Stuart asked Dr. Kaylie about my hearing voices when I’m having vertigo, and he said it’s not too unusual.  He said he has one patient who hears music, and not just little bits of music like I do, she hears a whole orchestra.  Unfortunately, she hears the same song most of the time.  Talk about having a song stuck in your head!  I bet you never thought you would hear of someone who could say that literally.  : )

I have decided that I should email Dr. Gray and ask her how I’m going to feel the day after this procedure.  It is Thanksgiving after all.  We are invited to friends’ house to celebrate, but I’m not sure if I’ll feel like the 30 minute drive, and then sitting around with people.  If not, I’ll whip up a nice Thanksgiving meal for Stuart and I the day before my procedure (I refuse to call it surgery), and we can eat it on Turkey day.

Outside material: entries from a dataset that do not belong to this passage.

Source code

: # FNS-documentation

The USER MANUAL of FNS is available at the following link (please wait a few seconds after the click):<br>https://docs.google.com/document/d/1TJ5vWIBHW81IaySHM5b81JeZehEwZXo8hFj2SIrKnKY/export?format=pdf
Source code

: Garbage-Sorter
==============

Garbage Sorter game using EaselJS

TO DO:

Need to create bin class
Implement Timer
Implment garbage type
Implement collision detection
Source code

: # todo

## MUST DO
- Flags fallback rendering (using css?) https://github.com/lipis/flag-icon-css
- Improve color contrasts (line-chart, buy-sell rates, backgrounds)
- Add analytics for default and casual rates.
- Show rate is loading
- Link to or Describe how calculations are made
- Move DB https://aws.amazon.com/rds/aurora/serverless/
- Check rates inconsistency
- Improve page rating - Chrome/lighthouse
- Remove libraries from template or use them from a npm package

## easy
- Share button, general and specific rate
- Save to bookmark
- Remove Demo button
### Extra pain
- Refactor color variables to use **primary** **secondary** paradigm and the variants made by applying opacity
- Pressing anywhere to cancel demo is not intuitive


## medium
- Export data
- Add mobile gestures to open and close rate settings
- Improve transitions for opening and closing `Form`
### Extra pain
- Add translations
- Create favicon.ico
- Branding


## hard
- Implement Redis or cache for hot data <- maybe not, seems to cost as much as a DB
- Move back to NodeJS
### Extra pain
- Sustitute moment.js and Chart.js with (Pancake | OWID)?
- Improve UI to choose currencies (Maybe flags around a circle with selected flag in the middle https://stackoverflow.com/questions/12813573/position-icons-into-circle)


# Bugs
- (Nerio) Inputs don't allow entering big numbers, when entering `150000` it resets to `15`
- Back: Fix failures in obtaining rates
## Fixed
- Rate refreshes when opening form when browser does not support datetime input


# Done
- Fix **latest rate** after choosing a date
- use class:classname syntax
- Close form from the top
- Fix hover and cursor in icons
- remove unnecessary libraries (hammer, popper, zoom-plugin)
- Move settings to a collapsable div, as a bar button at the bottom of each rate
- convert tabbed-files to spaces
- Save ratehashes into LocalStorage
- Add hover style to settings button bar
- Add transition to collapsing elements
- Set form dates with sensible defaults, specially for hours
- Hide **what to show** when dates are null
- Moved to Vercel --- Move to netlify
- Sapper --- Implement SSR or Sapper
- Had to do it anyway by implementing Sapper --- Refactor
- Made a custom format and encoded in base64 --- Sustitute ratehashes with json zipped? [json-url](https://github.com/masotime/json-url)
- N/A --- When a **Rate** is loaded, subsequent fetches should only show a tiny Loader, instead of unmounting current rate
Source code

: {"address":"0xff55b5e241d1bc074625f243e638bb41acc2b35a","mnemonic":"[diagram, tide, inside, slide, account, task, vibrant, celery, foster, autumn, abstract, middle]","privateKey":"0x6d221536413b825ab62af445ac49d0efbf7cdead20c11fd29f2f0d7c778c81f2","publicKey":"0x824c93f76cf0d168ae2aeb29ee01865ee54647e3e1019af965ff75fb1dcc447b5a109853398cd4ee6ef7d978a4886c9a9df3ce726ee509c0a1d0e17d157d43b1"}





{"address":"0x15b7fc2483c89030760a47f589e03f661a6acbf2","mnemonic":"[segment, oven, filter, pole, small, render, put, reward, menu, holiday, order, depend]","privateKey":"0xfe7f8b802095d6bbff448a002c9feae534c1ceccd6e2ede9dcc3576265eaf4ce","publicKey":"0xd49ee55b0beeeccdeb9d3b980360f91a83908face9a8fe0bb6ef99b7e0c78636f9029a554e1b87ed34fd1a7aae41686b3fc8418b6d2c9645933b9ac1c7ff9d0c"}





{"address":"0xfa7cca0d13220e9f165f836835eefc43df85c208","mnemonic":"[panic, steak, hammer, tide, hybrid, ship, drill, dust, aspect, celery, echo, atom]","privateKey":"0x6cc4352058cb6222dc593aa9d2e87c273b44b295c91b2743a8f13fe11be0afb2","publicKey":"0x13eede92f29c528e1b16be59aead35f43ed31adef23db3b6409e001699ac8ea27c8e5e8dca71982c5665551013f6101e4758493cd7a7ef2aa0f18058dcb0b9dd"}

I am so proud of myself today!  First Stuart and I went to the little Mall near us on the way home from the clinic, and we had a nice little walk before eating a small dinner.  Then we went to Whole Foods – I found Coconut Secret’s Amino Acids.  This is a gluten free and soy free sauce that is a soy sauce substitute.  I can’t wait to try it!  I really think I’m having trouble with soy, but I just can’t stay away from Tamari.  I love stir fry’s and just soy sauce flavor in general.  This not only has no soy or gluten, it also has significantly less sodium.  I also found Bob’s Red Mill’s Gluten Free Quick Oats, I’ve tried their GF Rolled Oats before, but it just seemed to have too many hulls in it.  (I didn’t feel like the quality control was very good.)  I usually put those in the blender first for a little while before I use them.  (Oh, and the Quick Oats were cheaper than the Rolled Oats! Score!)

Mainly I’m proud of myself because I did more exercise than I’ve done in a long time.  I did about 20 reps of each of the following:

  • partial push-ups *this was very hard for me, I was surprised and embarrassed with myself.
  • outer leg lifts
  • inner leg lifts
  • bridge
  • clam shell
  • rear leg lifts (to help with  the glutes)
  • tricep curls

Then I did some yoga stretches.  In all I worked out for about 30 minutes.  I didn’t realize it was this long until I noticed a whole program of Cash Cab had come and gone and I missed reading any of the questions.  I didn’t do great with my diet today, but I was still running to the bathroom so much I was just happy to get something in me that didn’t hurt, and would stay in.

I think the hearing in my left ear is coming back a little, but often that is more annoying than when I can’t hear anything out of it.  It is so tinny sounding until it comes back more.  If I put the amplifier that I have in that ear, everything sounds high pitched and down in a barrel.  It’s horrible.  But wearing the amplifier in my right ear all day gets sore after a while.  So I just mute the TV and read the captions, or I get on the computer, or read.

What do you do when you can’t hear?

Do you feel awkward about other people?

Do you feel left out of things because of your disease?  Not necessarily because you aren’t invited to things, but because you feel like you can’t go.